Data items
▬▬▬

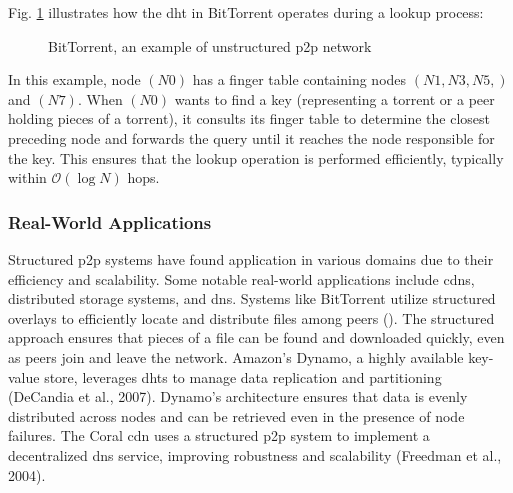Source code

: Fig. \ref{fig:BitTorrent} illustrates how the \gls{dht} in BitTorrent operates during a lookup process:
\begin{figure}[htbp]
    \centering
{}
\caption{BitTorrent, an example of unstructured \gls{p2p} network}
\label{fig:BitTorrent}
\end{figure}

In this example, node $( N0 )$ has a finger table containing nodes $( N1, N3, N5, )$ and $( N7 )$.
When $( N0 )$ wants to find a key (representing a torrent or a peer holding pieces of a torrent), it consults its finger table to determine the closest preceding node and forwards the query until it reaches the node responsible for the key.
This ensures that the lookup operation is performed efficiently, typically within $\mathcal{O}(\log N)$ hops.

\subsubsection*{Real-World Applications}
Structured \gls{p2p} systems have found application in various domains due to their efficiency and scalability.
Some notable real-world applications include \glspl{cdn}, distributed storage systems, and \gls{dns}.
Systems like BitTorrent utilize structured overlays to efficiently locate and distribute files among peers (\cite{cohen2003incentives}).
The structured approach ensures that pieces of a file can be found and downloaded quickly, even as peers join and leave the network.
Amazon's Dynamo, a highly available key-value store, leverages \glspl{dht} to manage data replication and partitioning (DeCandia et al., 2007).
Dynamo's architecture ensures that data is evenly distributed across nodes and can be retrieved even in the presence of node failures.
The Coral \gls{cdn} uses a structured \gls{p2p} system to implement a decentralized \gls{dns} service, improving robustness and scalability (Freedman et al., 2004).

▬▬▬

Where a line above holds the string "lookup", show that line.

: Fig. \ref{fig:BitTorrent} illustrates how the \gls{dht} in BitTorrent operates during a lookup process:
This ensures that the lookup operation is performed efficiently, typically within $\mathcal{O}(\log N)$ hops.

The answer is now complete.